ÖBB-Tochter in Turbulenzen

08.05.2007 | 20:20 | MIRIAM KOCH UND JAKOB ZIRM (Die Presse)

BAHN. Pikanter Wechsel an der Spitze der defizitären Arbeitsmedizin-Gesellschaft Wellcon.

WIEN. 110.000 Euro Verlust bei einer Gesellschaft mit rund sechs Mio. Euro Umsatz. Dem wollte die interne Revision der Bahn offenbar nicht länger zusehen und hat entsprechend Druck gemacht. Mit der Folge, dass die beiden Geschäftsführer der Bahn-Tochter Wellcon (34 Prozent gehören der ÖBB-Dienstleistungsgesellschaft, 66 Prozent der Versicherungsanstalt für Eisenbahn und Bergbau, VAEB), Heinrich Knapp und Eva Polleres, ihr Amt freiwillig zurückgelegt haben.

Pikantes Detail: Polleres ist in der österreichischen Eisenbahner-Welt keine Unbekannte, ist sie doch Lebensgefährtin vom obersten Eisenbahn-Gewerkschafter Wilhelm Haberzettl.
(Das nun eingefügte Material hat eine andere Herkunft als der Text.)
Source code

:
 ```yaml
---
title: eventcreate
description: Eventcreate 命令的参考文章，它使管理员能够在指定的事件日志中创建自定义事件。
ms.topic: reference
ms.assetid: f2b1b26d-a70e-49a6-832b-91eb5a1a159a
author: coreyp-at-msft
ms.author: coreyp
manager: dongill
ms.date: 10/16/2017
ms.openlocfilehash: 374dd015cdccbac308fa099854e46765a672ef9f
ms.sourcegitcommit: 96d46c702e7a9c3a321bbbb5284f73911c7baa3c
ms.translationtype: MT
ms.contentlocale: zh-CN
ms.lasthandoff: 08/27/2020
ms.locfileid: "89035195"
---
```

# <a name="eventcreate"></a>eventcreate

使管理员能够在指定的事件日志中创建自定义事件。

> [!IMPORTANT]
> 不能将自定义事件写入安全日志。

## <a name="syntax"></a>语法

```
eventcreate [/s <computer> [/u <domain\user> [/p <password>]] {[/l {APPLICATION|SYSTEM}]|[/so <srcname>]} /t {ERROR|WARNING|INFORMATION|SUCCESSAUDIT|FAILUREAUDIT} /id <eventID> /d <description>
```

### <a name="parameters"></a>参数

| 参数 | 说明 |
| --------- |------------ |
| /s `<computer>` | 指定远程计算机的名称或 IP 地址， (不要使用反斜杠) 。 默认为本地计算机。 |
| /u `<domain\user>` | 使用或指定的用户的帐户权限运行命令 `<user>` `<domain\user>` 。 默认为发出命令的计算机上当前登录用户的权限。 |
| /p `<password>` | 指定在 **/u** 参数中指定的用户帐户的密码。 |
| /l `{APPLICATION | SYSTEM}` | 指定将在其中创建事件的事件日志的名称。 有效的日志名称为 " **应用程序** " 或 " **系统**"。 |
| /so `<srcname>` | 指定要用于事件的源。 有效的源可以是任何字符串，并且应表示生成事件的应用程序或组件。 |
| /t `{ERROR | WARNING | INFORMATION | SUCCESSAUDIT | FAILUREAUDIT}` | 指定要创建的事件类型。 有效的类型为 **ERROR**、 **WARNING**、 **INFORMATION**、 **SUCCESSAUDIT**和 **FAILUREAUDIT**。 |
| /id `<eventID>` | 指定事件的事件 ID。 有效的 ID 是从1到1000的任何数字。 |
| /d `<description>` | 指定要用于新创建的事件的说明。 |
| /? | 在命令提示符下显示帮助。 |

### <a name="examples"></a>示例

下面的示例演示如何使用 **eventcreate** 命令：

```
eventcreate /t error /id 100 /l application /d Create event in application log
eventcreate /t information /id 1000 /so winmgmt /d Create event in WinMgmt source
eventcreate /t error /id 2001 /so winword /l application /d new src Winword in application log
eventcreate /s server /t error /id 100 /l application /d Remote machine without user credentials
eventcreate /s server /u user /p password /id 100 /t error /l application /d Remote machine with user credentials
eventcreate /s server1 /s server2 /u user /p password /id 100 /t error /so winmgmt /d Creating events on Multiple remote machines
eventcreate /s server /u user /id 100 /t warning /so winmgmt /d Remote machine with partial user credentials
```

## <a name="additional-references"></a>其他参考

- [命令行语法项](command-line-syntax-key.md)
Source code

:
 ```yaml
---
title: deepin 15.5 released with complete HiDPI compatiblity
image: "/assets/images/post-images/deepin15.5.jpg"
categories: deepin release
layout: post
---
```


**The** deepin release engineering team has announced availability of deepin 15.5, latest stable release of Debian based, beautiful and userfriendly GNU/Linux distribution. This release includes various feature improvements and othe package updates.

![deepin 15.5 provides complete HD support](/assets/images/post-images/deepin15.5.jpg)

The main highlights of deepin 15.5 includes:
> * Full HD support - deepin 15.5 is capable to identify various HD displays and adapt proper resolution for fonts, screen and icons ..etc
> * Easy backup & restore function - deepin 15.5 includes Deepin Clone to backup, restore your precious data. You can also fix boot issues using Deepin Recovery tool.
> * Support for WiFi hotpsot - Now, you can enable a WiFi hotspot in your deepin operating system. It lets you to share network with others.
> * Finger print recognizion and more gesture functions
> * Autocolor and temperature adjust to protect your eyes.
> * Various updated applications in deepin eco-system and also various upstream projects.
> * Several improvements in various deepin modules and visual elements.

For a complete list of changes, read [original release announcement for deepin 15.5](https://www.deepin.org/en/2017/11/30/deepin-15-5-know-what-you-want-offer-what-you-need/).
Auch Knapp, der ehemalige Obmann der VAEB, soll über die Gewerkschafts-Schiene in der Wellcon gelandet sein, was in der Vergangenheit zu Vorwürfen in Richtung Vetternwirtschaft geführt hat. Aus diesen ergaben sich auch bereits seit längerem Gerüchte, dass Wellcon in wirtschaftliche Probleme schlittern werde.

„Unternehmen ist gesund“

Polleres war seit Ende 2004 ärztliche Geschäftsführerin der Wellcon. Das Unternehmen beschäftigt sich mit Arbeitsmedizin und bietet mit mehr als 80 Medizinern Unternehmen Konzepte zur Gesundheitsprävention an. Bei den ÖBB wird betont, dass auch Wellcon selbst „gesund“ sei. Das negative Ergebnis sei ein „einmaliger Ausrutscher, weil ein paar Dinge nicht rechtzeitig beachtet worden sind“, heißt es. Da die Eigenkapitalquote hoch sei, brauche es auch keine Zuschüsse, um Wellcon wieder auf Schiene zu bringen.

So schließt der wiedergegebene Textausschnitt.